Mean levels of TC, TG, HDL-C and LDL-C were 4.75, 1.68, 1.32 and 2.87 mmol/L respectively. The mean levels of all lipids in female was significantly higher than male (Table 3).

Table 3 The mean level of lipid among genders

Table 4 shows the concentration of plasma lipid among FH diagnostic groups with or without cholesterol-lowering medication. According to the Chinese modified definition, individuals defined as definite/probable FH not treated with cholesterol-lowering medication showed 151% higher LDL-C level (6.44 vs. 2.57) compared with those who were unlikely to suffer FH and not treated with cholesterol-lowering medication. Definite/probable FH subjects treated with cholesterol-lowering medication had 193% higher LDL-C level (7.18 vs.2.45) compared with who were unlikely to suffer FH and treated with cholesterol-lowering medication.

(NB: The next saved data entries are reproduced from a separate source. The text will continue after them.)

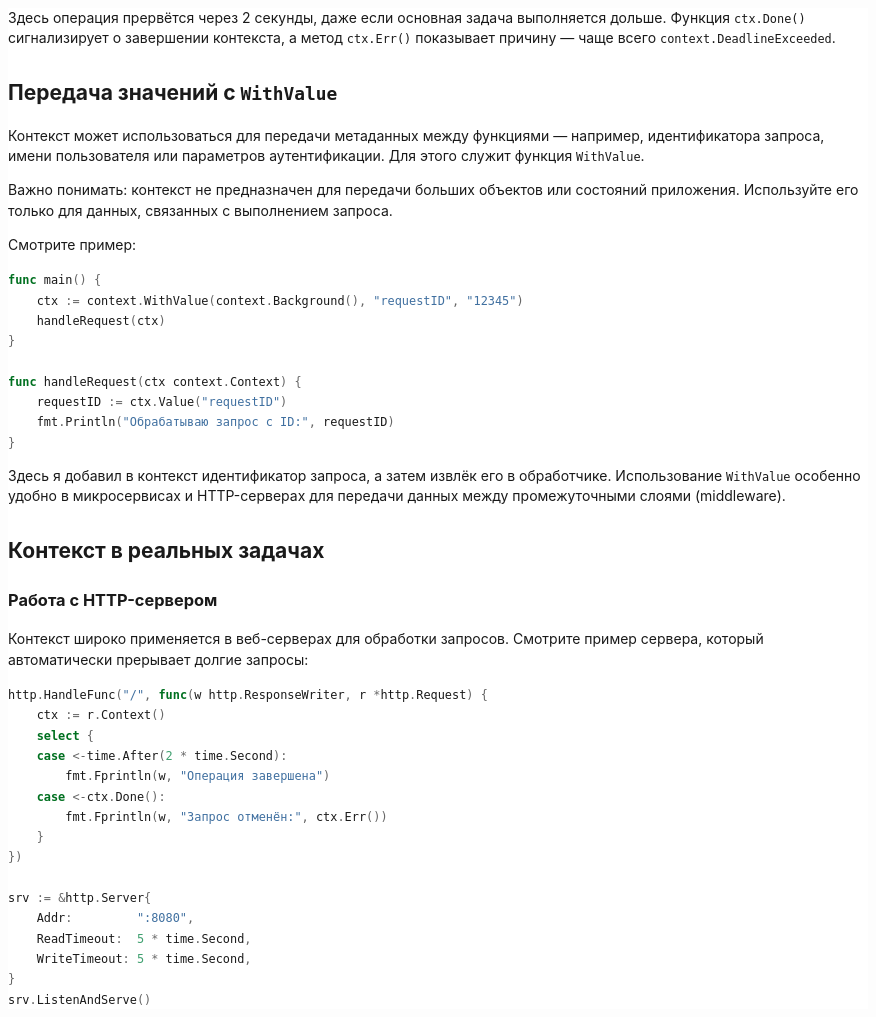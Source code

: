 Здесь операция прервётся через 2 секунды, даже если основная задача выполняется дольше. Функция `ctx.Done()` сигнализирует о завершении контекста, а метод `ctx.Err()` показывает причину — чаще всего `context.DeadlineExceeded`.

## **Передача значений с `WithValue`**

Контекст может использоваться для передачи метаданных между функциями — например, идентификатора запроса, имени пользователя или параметров аутентификации. Для этого служит функция `WithValue`.

Важно понимать: контекст не предназначен для передачи больших объектов или состояний приложения. Используйте его только для данных, связанных с выполнением запроса.

Смотрите пример:

```go
func main() {
    ctx := context.WithValue(context.Background(), "requestID", "12345")
    handleRequest(ctx)
}

func handleRequest(ctx context.Context) {
    requestID := ctx.Value("requestID")
    fmt.Println("Обрабатываю запрос с ID:", requestID)
}
```

Здесь я добавил в контекст идентификатор запроса, а затем извлёк его в обработчике. Использование `WithValue` особенно удобно в микросервисах и HTTP-серверах для передачи данных между промежуточными слоями (middleware).

## **Контекст в реальных задачах**

### **Работа с HTTP-сервером**

Контекст широко применяется в веб-серверах для обработки запросов. Смотрите пример сервера, который автоматически прерывает долгие запросы:

```go
http.HandleFunc("/", func(w http.ResponseWriter, r *http.Request) {
    ctx := r.Context()
    select {
    case <-time.After(2 * time.Second):
        fmt.Fprintln(w, "Операция завершена")
    case <-ctx.Done():
        fmt.Fprintln(w, "Запрос отменён:", ctx.Err())
    }
})

srv := &http.Server{
    Addr:         ":8080",
    ReadTimeout:  5 * time.Second,
    WriteTimeout: 5 * time.Second,
}
srv.ListenAndServe()
```
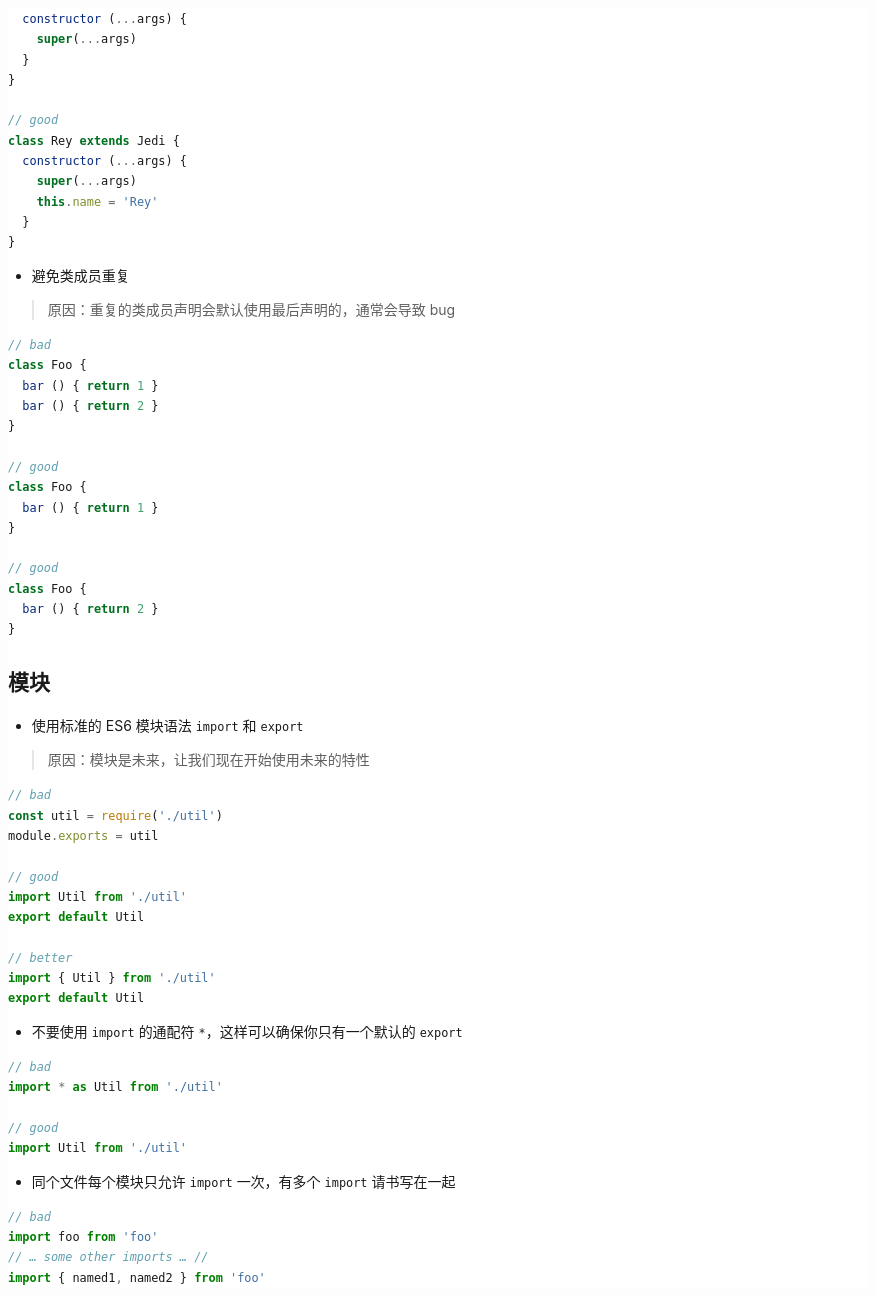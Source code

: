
 ```js
  constructor (...args) {
    super(...args)
  }
}

// good
class Rey extends Jedi {
  constructor (...args) {
    super(...args)
    this.name = 'Rey'
  }
}
```
* 避免类成员重复
> 原因：重复的类成员声明会默认使用最后声明的，通常会导致 bug
```js
// bad
class Foo {
  bar () { return 1 }
  bar () { return 2 }
}

// good
class Foo {
  bar () { return 1 }
}

// good
class Foo {
  bar () { return 2 }
}
```
## 模块
* 使用标准的 ES6 模块语法 `import` 和 `export`
> 原因：模块是未来，让我们现在开始使用未来的特性
```js
// bad
const util = require('./util')
module.exports = util

// good
import Util from './util'
export default Util

// better
import { Util } from './util'
export default Util
```
* 不要使用 `import` 的通配符 `*`，这样可以确保你只有一个默认的 `export`
```js
// bad
import * as Util from './util'

// good
import Util from './util'
```
* 同个文件每个模块只允许 `import` 一次，有多个 `import` 请书写在一起
```js
// bad
import foo from 'foo'
// … some other imports … //
import { named1, named2 } from 'foo'

```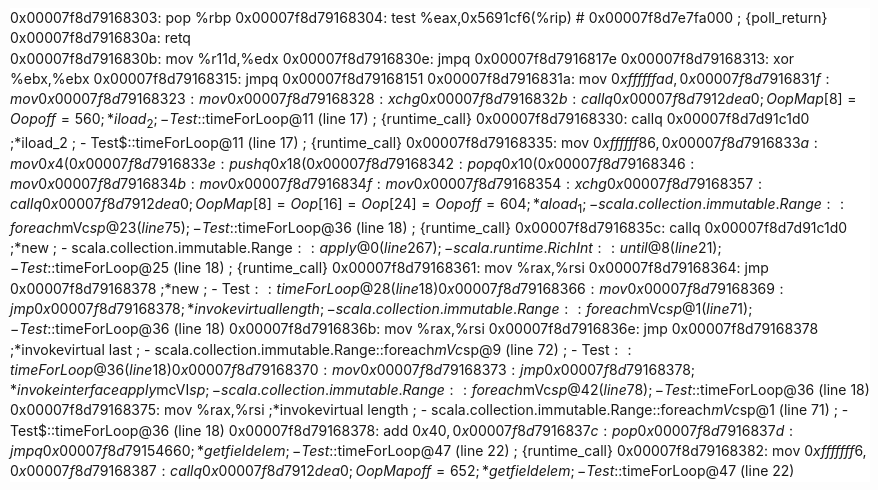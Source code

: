   0x00007f8d79168303: pop    %rbp
  0x00007f8d79168304: test   %eax,0x5691cf6(%rip)        # 0x00007f8d7e7fa000
                                                ;   {poll_return}
  0x00007f8d7916830a: retq   
  0x00007f8d7916830b: mov    %r11d,%edx
  0x00007f8d7916830e: jmpq   0x00007f8d7916817e
  0x00007f8d79168313: xor    %ebx,%ebx
  0x00007f8d79168315: jmpq   0x00007f8d79168151
  0x00007f8d7916831a: mov    $0xffffffad,%esi
  0x00007f8d7916831f: mov    %r13d,(%rsp)
  0x00007f8d79168323: mov    %rbx,0x8(%rsp)
  0x00007f8d79168328: xchg   %ax,%ax
  0x00007f8d7916832b: callq  0x00007f8d7912dea0  ; OopMap{[8]=Oop off=560}
                                                ;*iload_2
                                                ; - Test$::timeForLoop@11 (line 17)
                                                ;   {runtime_call}
  0x00007f8d79168330: callq  0x00007f8d7d91c1d0  ;*iload_2
                                                ; - Test$::timeForLoop@11 (line 17)
                                                ;   {runtime_call}
  0x00007f8d79168335: mov    $0xffffff86,%esi
  0x00007f8d7916833a: mov    0x4(%rsp),%ebp
  0x00007f8d7916833e: pushq  0x18(%rsp)
  0x00007f8d79168342: popq   0x10(%rsp)
  0x00007f8d79168346: mov    %r8,0x18(%rsp)
  0x00007f8d7916834b: mov    %eax,0x4(%rsp)
  0x00007f8d7916834f: mov    %r11d,0x20(%rsp)
  0x00007f8d79168354: xchg   %ax,%ax
  0x00007f8d79168357: callq  0x00007f8d7912dea0  ; OopMap{[8]=Oop [16]=Oop [24]=Oop off=604}
                                                ;*aload_1
                                                ; - scala.collection.immutable.Range::foreach$mVc$sp@23 (line 75)
                                                ; - Test$::timeForLoop@36 (line 18)
                                                ;   {runtime_call}
  0x00007f8d7916835c: callq  0x00007f8d7d91c1d0  ;*new
                                                ; - scala.collection.immutable.Range$::apply@0 (line 267)
                                                ; - scala.runtime.RichInt::until@8 (line 21)
                                                ; - Test$::timeForLoop@25 (line 18)
                                                ;   {runtime_call}
  0x00007f8d79168361: mov    %rax,%rsi
  0x00007f8d79168364: jmp    0x00007f8d79168378  ;*new
                                                ; - Test$::timeForLoop@28 (line 18)
  0x00007f8d79168366: mov    %rax,%rsi
  0x00007f8d79168369: jmp    0x00007f8d79168378  ;*invokevirtual length
                                                ; - scala.collection.immutable.Range::foreach$mVc$sp@1 (line 71)
                                                ; - Test$::timeForLoop@36 (line 18)
  0x00007f8d7916836b: mov    %rax,%rsi
  0x00007f8d7916836e: jmp    0x00007f8d79168378  ;*invokevirtual last
                                                ; - scala.collection.immutable.Range::foreach$mVc$sp@9 (line 72)
                                                ; - Test$::timeForLoop@36 (line 18)
  0x00007f8d79168370: mov    %rax,%rsi
  0x00007f8d79168373: jmp    0x00007f8d79168378  ;*invokeinterface apply$mcVI$sp
                                                ; - scala.collection.immutable.Range::foreach$mVc$sp@42 (line 78)
                                                ; - Test$::timeForLoop@36 (line 18)
  0x00007f8d79168375: mov    %rax,%rsi          ;*invokevirtual length
                                                ; - scala.collection.immutable.Range::foreach$mVc$sp@1 (line 71)
                                                ; - Test$::timeForLoop@36 (line 18)
  0x00007f8d79168378: add    $0x40,%rsp
  0x00007f8d7916837c: pop    %rbp
  0x00007f8d7916837d: jmpq   0x00007f8d79154660  ;*getfield elem
                                                ; - Test$::timeForLoop@47 (line 22)
                                                ;   {runtime_call}
  0x00007f8d79168382: mov    $0xfffffff6,%esi
  0x00007f8d79168387: callq  0x00007f8d7912dea0  ; OopMap{off=652}
                                                ;*getfield elem
                                                ; - Test$::timeForLoop@47 (line 22)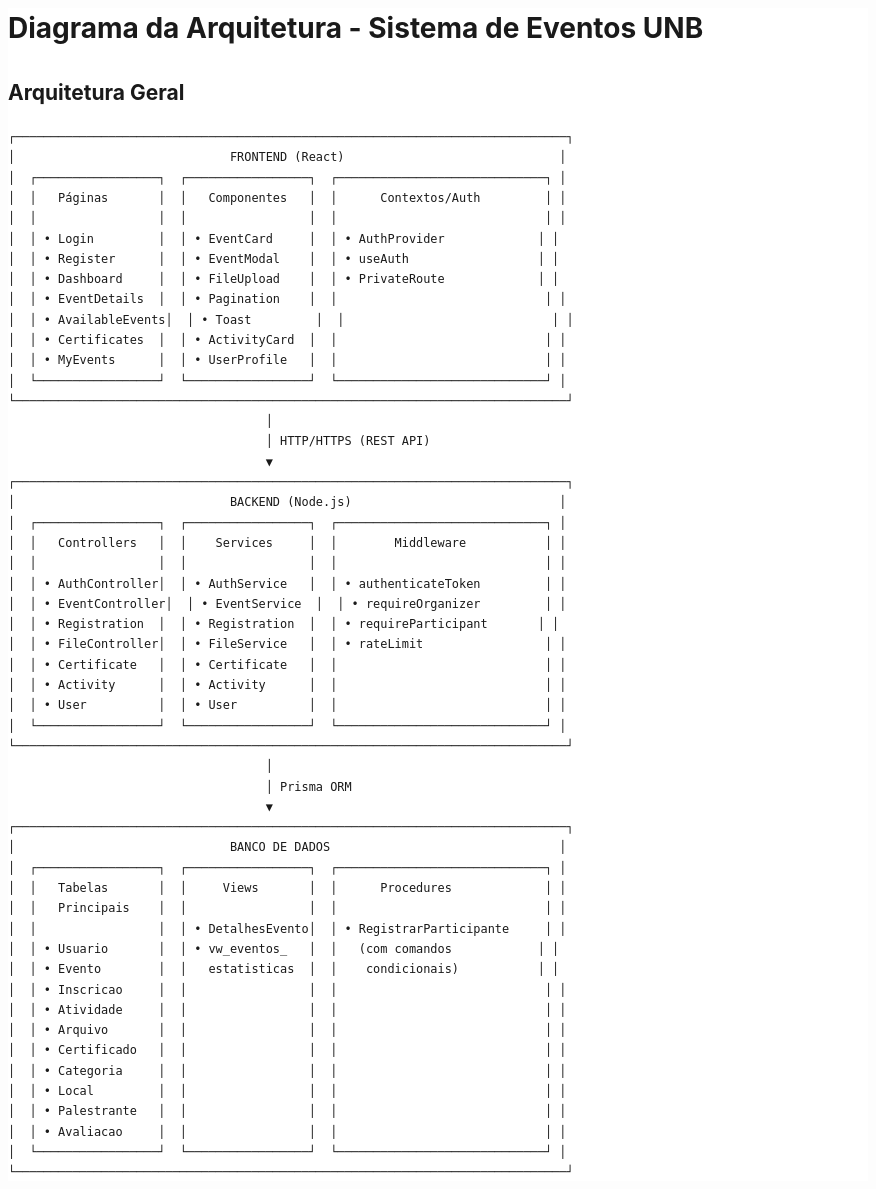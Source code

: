 # Diagrama da Arquitetura - Sistema de Eventos UNB

## Arquitetura Geral

```
┌─────────────────────────────────────────────────────────────────────────────┐
│                              FRONTEND (React)                              │
│  ┌─────────────────┐  ┌─────────────────┐  ┌─────────────────────────────┐ │
│  │   Páginas       │  │   Componentes   │  │      Contextos/Auth         │ │
│  │                 │  │                 │  │                             │ │
│  │ • Login         │  │ • EventCard     │  │ • AuthProvider             │ │
│  │ • Register      │  │ • EventModal    │  │ • useAuth                  │ │
│  │ • Dashboard     │  │ • FileUpload    │  │ • PrivateRoute             │ │
│  │ • EventDetails  │  │ • Pagination    │  │                             │ │
│  │ • AvailableEvents│  │ • Toast         │  │                             │ │
│  │ • Certificates  │  │ • ActivityCard  │  │                             │ │
│  │ • MyEvents      │  │ • UserProfile   │  │                             │ │
│  └─────────────────┘  └─────────────────┘  └─────────────────────────────┘ │
└─────────────────────────────────────────────────────────────────────────────┘
                                    │
                                    │ HTTP/HTTPS (REST API)
                                    ▼
┌─────────────────────────────────────────────────────────────────────────────┐
│                              BACKEND (Node.js)                             │
│  ┌─────────────────┐  ┌─────────────────┐  ┌─────────────────────────────┐ │
│  │   Controllers   │  │    Services     │  │        Middleware           │ │
│  │                 │  │                 │  │                             │ │
│  │ • AuthController│  │ • AuthService   │  │ • authenticateToken         │ │
│  │ • EventController│  │ • EventService  │  │ • requireOrganizer         │ │
│  │ • Registration  │  │ • Registration  │  │ • requireParticipant       │ │
│  │ • FileController│  │ • FileService   │  │ • rateLimit                 │ │
│  │ • Certificate   │  │ • Certificate   │  │                             │ │
│  │ • Activity      │  │ • Activity      │  │                             │ │
│  │ • User          │  │ • User          │  │                             │ │
│  └─────────────────┘  └─────────────────┘  └─────────────────────────────┘ │
└─────────────────────────────────────────────────────────────────────────────┘
                                    │
                                    │ Prisma ORM
                                    ▼
┌─────────────────────────────────────────────────────────────────────────────┐
│                              BANCO DE DADOS                                │
│  ┌─────────────────┐  ┌─────────────────┐  ┌─────────────────────────────┐ │
│  │   Tabelas       │  │     Views       │  │      Procedures             │ │
│  │   Principais    │  │                 │  │                             │ │
│  │                 │  │ • DetalhesEvento│  │ • RegistrarParticipante     │ │
│  │ • Usuario       │  │ • vw_eventos_   │  │   (com comandos            │ │
│  │ • Evento        │  │   estatisticas  │  │    condicionais)           │ │
│  │ • Inscricao     │  │                 │  │                             │ │
│  │ • Atividade     │  │                 │  │                             │ │
│  │ • Arquivo       │  │                 │  │                             │ │
│  │ • Certificado   │  │                 │  │                             │ │
│  │ • Categoria     │  │                 │  │                             │ │
│  │ • Local         │  │                 │  │                             │ │
│  │ • Palestrante   │  │                 │  │                             │ │
│  │ • Avaliacao     │  │                 │  │                             │ │
│  └─────────────────┘  └─────────────────┘  └─────────────────────────────┘ │
└─────────────────────────────────────────────────────────────────────────────┘
```
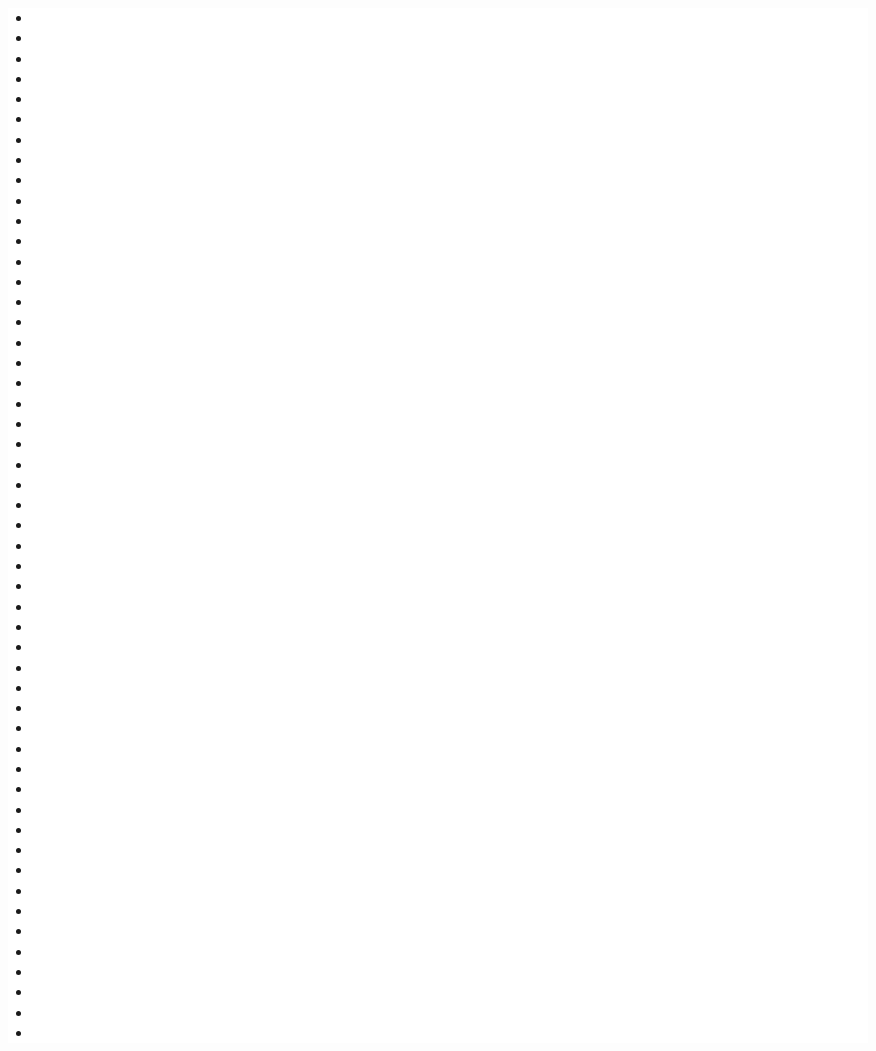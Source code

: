 - 
- 
- 
- 
- 
- 
- 
- 
- 
- 
- 
- 
- 
- 
- 
- 
- 
- 
- 
- 
- 
- 
- 
- 
- 
- 
- 
- 
- 
- 
- 
- 
- 
- 
- 
- 
- 
- 
- 
- 
- 
- 
- 
- 
- 
- 
- 
- 
- 
- 
- 
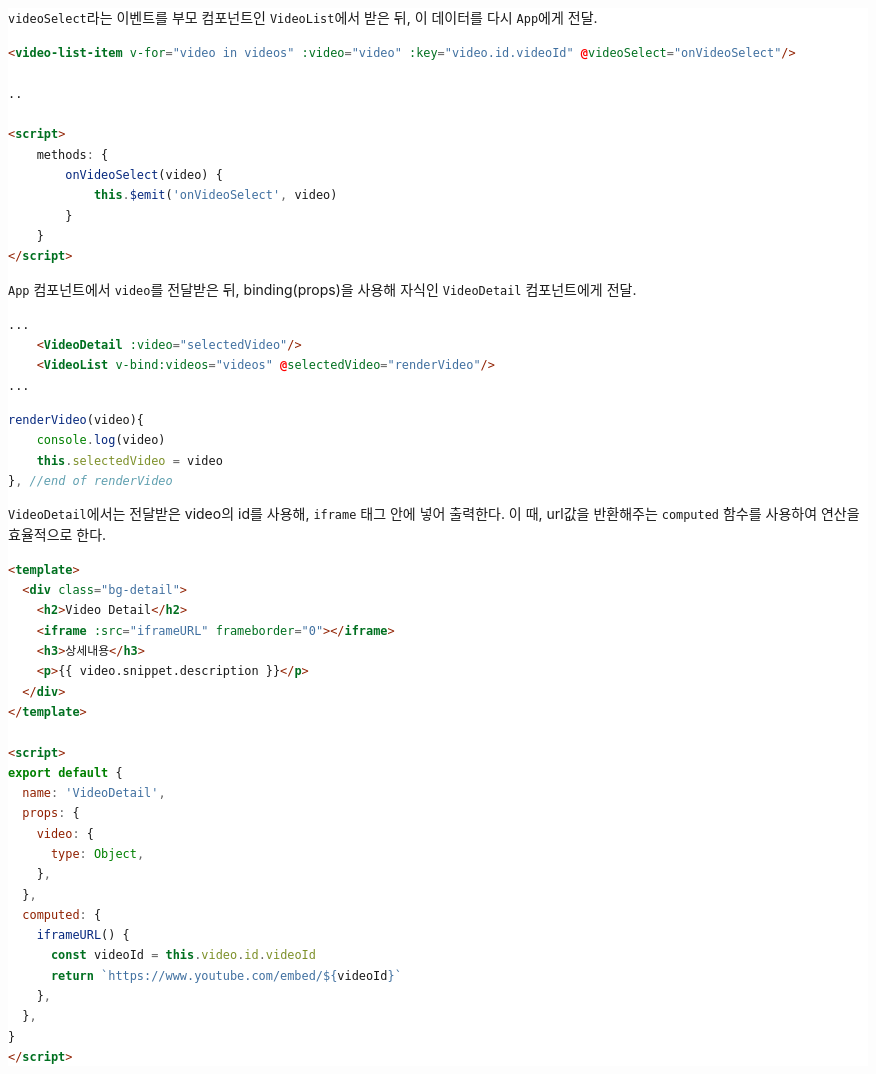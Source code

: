 
`videoSelect`라는 이벤트를 부모 컴포넌트인 `VideoList`에서 받은 뒤, 이 데이터를 다시 `App`에게 전달.

```html
<video-list-item v-for="video in videos" :video="video" :key="video.id.videoId" @videoSelect="onVideoSelect"/>

..

<script>
    methods: {
        onVideoSelect(video) {
            this.$emit('onVideoSelect', video)
        }
    }
</script>
```

`App` 컴포넌트에서 `video`를 전달받은 뒤, binding(props)을 사용해 자식인 `VideoDetail` 컴포넌트에게 전달.

```html
...
    <VideoDetail :video="selectedVideo"/>
    <VideoList v-bind:videos="videos" @selectedVideo="renderVideo"/>
...
```

```javascript
renderVideo(video){
    console.log(video)
    this.selectedVideo = video
}, //end of renderVideo
```

`VideoDetail`에서는 전달받은 video의 id를 사용해, `iframe` 태그 안에 넣어 출력한다. 이 때, url값을 반환해주는 `computed` 함수를 사용하여 연산을 효율적으로 한다.

```html
<template>
  <div class="bg-detail">
    <h2>Video Detail</h2>
    <iframe :src="iframeURL" frameborder="0"></iframe>
    <h3>상세내용</h3>
    <p>{{ video.snippet.description }}</p>
  </div>
</template>

<script>
export default {
  name: 'VideoDetail',
  props: {
    video: {
      type: Object,
    },
  },
  computed: {
    iframeURL() {
      const videoId = this.video.id.videoId
      return `https://www.youtube.com/embed/${videoId}`
    },
  },
}
</script>
```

Table 4 Lipid level among participants with FH on and off cholesterol-lowering medication

Logistic regression analysis

The results of multivariate logistic regression in the Chinese modified DLCN showed that older age and overweight/obesity were positively associated with FH, while no significant association was found among other characteristics (Table 5).

Table 5 Odds ratio (95% CI) of FH among different characteristics


The present study provided up-to-date prevalence of FH and the related factors based on the unselected Chinese rural population aged 18–79 years. According to Chinese modified DLCN, the overall crude prevalence of FH was 0.35% (0.29–0.41%), and the age-standardized prevalence of total population was 0.30% (0.25–0.35%). The crude prevalence of FH was 0.38% in females and 0.32% in males. The estimate in our study was comparable with previous meta-analysis report of 0.46% (0.25–0.70%) based on DLCN [16]. A previous study in 2007 conducted in China suggested that overall crude prevalence of FH in Jiangsu was 0.28% using modified DLCN definition and 0.47% using LDL based definition [10]. The present study indicated that the crude prevalence of rural population of Henan was similar to the study above.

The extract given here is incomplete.